The Marmelos Zero Power Plant is a decommissioned hydroelectric power plant on the Paraibuna River in Juiz de Fora, Minas Gerais, Brazil. Inaugurated in 1889, plant was the first major hydroelectric power plant constructed in South America, specifically for public use. It was purchased by CEMIG in 1980 and now serves as a museum. The Marmelos IA and II downstream are still in operation and are serviced by the original dam.

==History==
Bernardo Mascarenhas (1846-1899) became a resident of Juiz de Fora and as an adult became interested in providing electricity for the city. In 1886, Mascarenhas and banker Francisco Batista de Oliveira received approval from the city to use the Marmelos Falls for electric production and they subsequently incorporated the Minas Electricity Company. In February 1889, construction on the power plant began and by August, it began to produce initial electricity. The plant was inaugurated on September 5, 1889.

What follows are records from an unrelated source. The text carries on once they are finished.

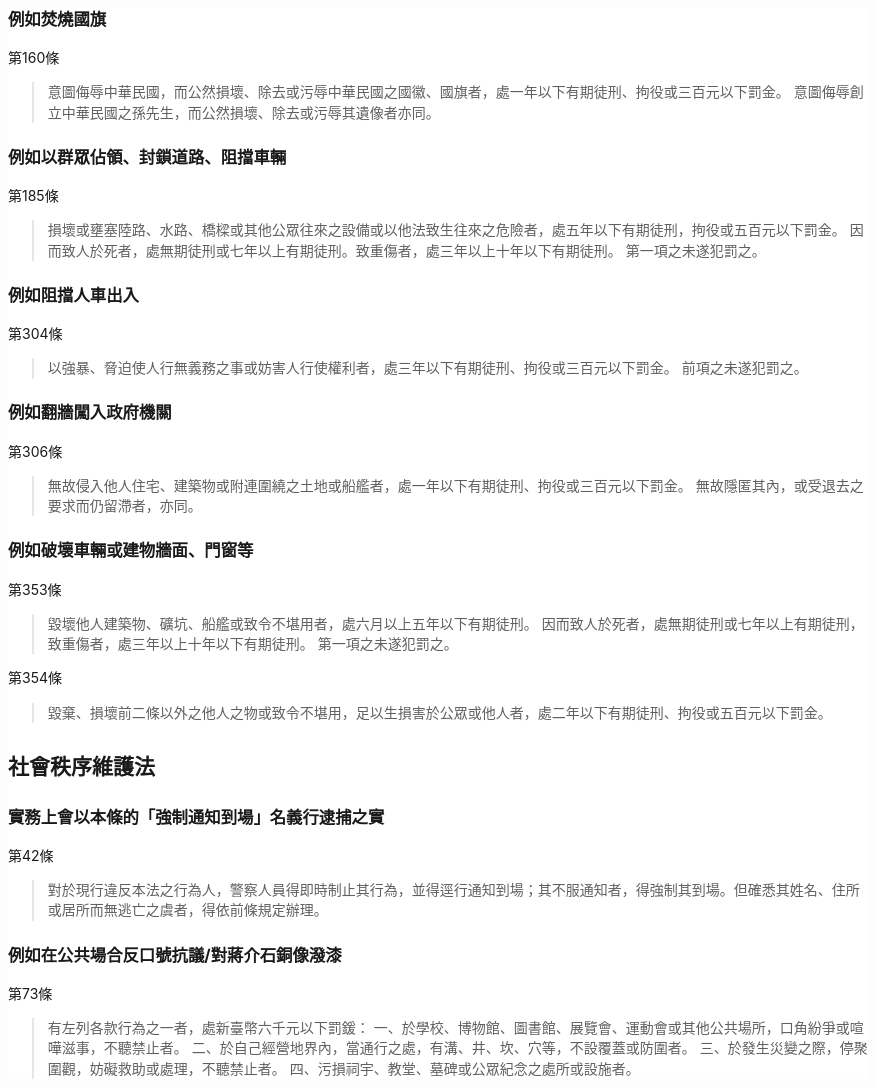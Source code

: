 ### 例如焚燒國旗

第160條

> 意圖侮辱中華民國，而公然損壞、除去或污辱中華民國之國徽、國旗者，處一年以下有期徒刑、拘役或三百元以下罰金。
> 意圖侮辱創立中華民國之孫先生，而公然損壞、除去或污辱其遺像者亦同。

### 例如以群眾佔領、封鎖道路、阻擋車輛

第185條

> 損壞或壅塞陸路、水路、橋樑或其他公眾往來之設備或以他法致生往來之危險者，處五年以下有期徒刑，拘役或五百元以下罰金。
> 因而致人於死者，處無期徒刑或七年以上有期徒刑。致重傷者，處三年以上十年以下有期徒刑。
> 第一項之未遂犯罰之。

### 例如阻擋人車出入

第304條

> 以強暴、脅迫使人行無義務之事或妨害人行使權利者，處三年以下有期徒刑、拘役或三百元以下罰金。
> 前項之未遂犯罰之。

### 例如翻牆闖入政府機關

第306條

> 無故侵入他人住宅、建築物或附連圍繞之土地或船艦者，處一年以下有期徒刑、拘役或三百元以下罰金。
> 無故隱匿其內，或受退去之要求而仍留滯者，亦同。

### 例如破壞車輛或建物牆面、門窗等

第353條

> 毀壞他人建築物、礦坑、船艦或致令不堪用者，處六月以上五年以下有期徒刑。
> 因而致人於死者，處無期徒刑或七年以上有期徒刑，致重傷者，處三年以上十年以下有期徒刑。
> 第一項之未遂犯罰之。

第354條

> 毀棄、損壞前二條以外之他人之物或致令不堪用，足以生損害於公眾或他人者，處二年以下有期徒刑、拘役或五百元以下罰金。


## 社會秩序維護法

### 實務上會以本條的「強制通知到場」名義行逮捕之實

第42條

> 對於現行違反本法之行為人，警察人員得即時制止其行為，並得逕行通知到場；其不服通知者，得強制其到場。但確悉其姓名、住所或居所而無逃亡之虞者，得依前條規定辦理。

### 例如在公共場合反口號抗議/對蔣介石銅像潑漆

第73條

> 有左列各款行為之一者，處新臺幣六千元以下罰鍰：
> 一、於學校、博物館、圖書館、展覽會、運動會或其他公共場所，口角紛爭或喧嘩滋事，不聽禁止者。
> 二、於自己經營地界內，當通行之處，有溝、井、坎、穴等，不設覆蓋或防圍者。
> 三、於發生災變之際，停聚圍觀，妨礙救助或處理，不聽禁止者。
> 四、污損祠宇、教堂、墓碑或公眾紀念之處所或設施者。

The power plant was supported by a 51 m long and 2.4 m high dam which diverts water into a canal on the river's southern bank that supplies the power station downstream. At first, the power plant utilized two 125 kW generators which operated single-phase alternators at a frequency of 60 hertz. In the next year, the plant powered 180 light-bulbs. In the following years, a third generator was added to the plant and it powered over 700 light-bulbs and contributed to industrial and public use in the city. By 1896, the power plant was decommissioned as new and improved plants such as the Marmelos I, IA and II were built that could better utilize the Marmelos Falls. Marmelos I is also decommissioned while IA and II continue operations with a capacity of 4 MW.

In 1980, CEMIG purchased the power plant and renovated it. It became licensed as a museum in 1983 and as of 2000 it is maintained by Universidade Federal de Juiz de Fora under an agreement with CEMIG.